Following to the front end, I inserted a self-oscillating mixer, which translated the 10.7 MHz IF signal to the lower IF of 455 kHz. Here, a quartz-controlled arrangement redimensioned for the lower frequency was used, as was often found as a receiver mixing stage in simple 27-MHz handheld radios with superheterodyne receivers. The quartz control could safely avoid frequency instabilities of this stage.
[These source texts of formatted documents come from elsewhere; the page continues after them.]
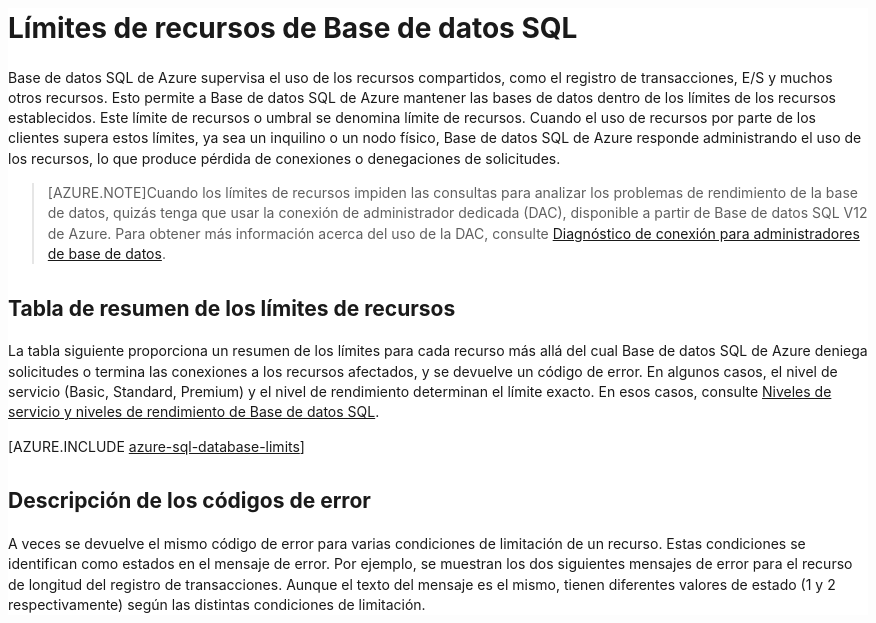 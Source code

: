 <properties 
   pageTitle="Límites de recursos de Base de datos SQL"
   description="Esta página describe algunos límites de recursos comunes para Base de datos SQL de Azure."
   services="sql-database"
   documentationCenter="na"
   authors="rothja"
   manager="jeffreyg"
   editor="monicar" />
<tags 
   ms.service="sql-database"
   ms.devlang="na"
   ms.topic="article"
   ms.tgt_pltfrm="na"
   ms.workload="data-management"
   ms.date="07/24/2015"
   ms.author="jroth" />

# Límites de recursos de Base de datos SQL

Base de datos SQL de Azure supervisa el uso de los recursos compartidos, como el registro de transacciones, E/S y muchos otros recursos. Esto permite a Base de datos SQL de Azure mantener las bases de datos dentro de los límites de los recursos establecidos. Este límite de recursos o umbral se denomina límite de recursos. Cuando el uso de recursos por parte de los clientes supera estos límites, ya sea un inquilino o un nodo físico, Base de datos SQL de Azure responde administrando el uso de los recursos, lo que produce pérdida de conexiones o denegaciones de solicitudes.

> [AZURE.NOTE]Cuando los límites de recursos impiden las consultas para analizar los problemas de rendimiento de la base de datos, quizás tenga que usar la conexión de administrador dedicada (DAC), disponible a partir de Base de datos SQL V12 de Azure. Para obtener más información acerca del uso de la DAC, consulte [Diagnóstico de conexión para administradores de base de datos](https://msdn.microsoft.com/library/ms189595.aspx).

## Tabla de resumen de los límites de recursos

La tabla siguiente proporciona un resumen de los límites para cada recurso más allá del cual Base de datos SQL de Azure deniega solicitudes o termina las conexiones a los recursos afectados, y se devuelve un código de error. En algunos casos, el nivel de servicio (Basic, Standard, Premium) y el nivel de rendimiento determinan el límite exacto. En esos casos, consulte [Niveles de servicio y niveles de rendimiento de Base de datos SQL](https://msdn.microsoft.com/library/azure/dn741336.aspx).

[AZURE.INCLUDE [azure-sql-database-limits](../../includes/azure-sql-database-limits.md)]

## Descripción de los códigos de error

A veces se devuelve el mismo código de error para varias condiciones de limitación de un recurso. Estas condiciones se identifican como estados en el mensaje de error. Por ejemplo, se muestran los dos siguientes mensajes de error para el recurso de longitud del registro de transacciones. Aunque el texto del mensaje es el mismo, tienen diferentes valores de estado (1 y 2 respectivamente) según las distintas condiciones de limitación.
This was followed by two equally constructed 455 kHz IF stages in cascode arrangement, which had approximately the same properties as IF stages with pentodes. Unfortunately, however, the second stage tended to overshoot on strong signals and the adjustment was very critical. For demodulation, first a phase detector was used. Shown now is the total circuit of the ZF part connected to the frontend via a 47pF capacitor.
Later, I replaced the second cascode stage with an IF limiting amplifier with differential amplifier, solving the problems of overshoot with strong signals. Additional AM suppression was provided by the later replacement of the phase detector by a ratio detector. The IF section was followed by a transformerless push-pull LF amplifier with four transistors (power amplifier AC187k and AC188k). The receiver obtained an S-meter and a squelch. The device was so well suited as a second receiver, but was in connection with a crystal-controlled 2m FM transmitter even quite well suited for radio operation. In order to mute the receiver on TX operation, I switched off only the audio part when transmitting. The antenna was switched from the receiver input via a relay to the transmitter.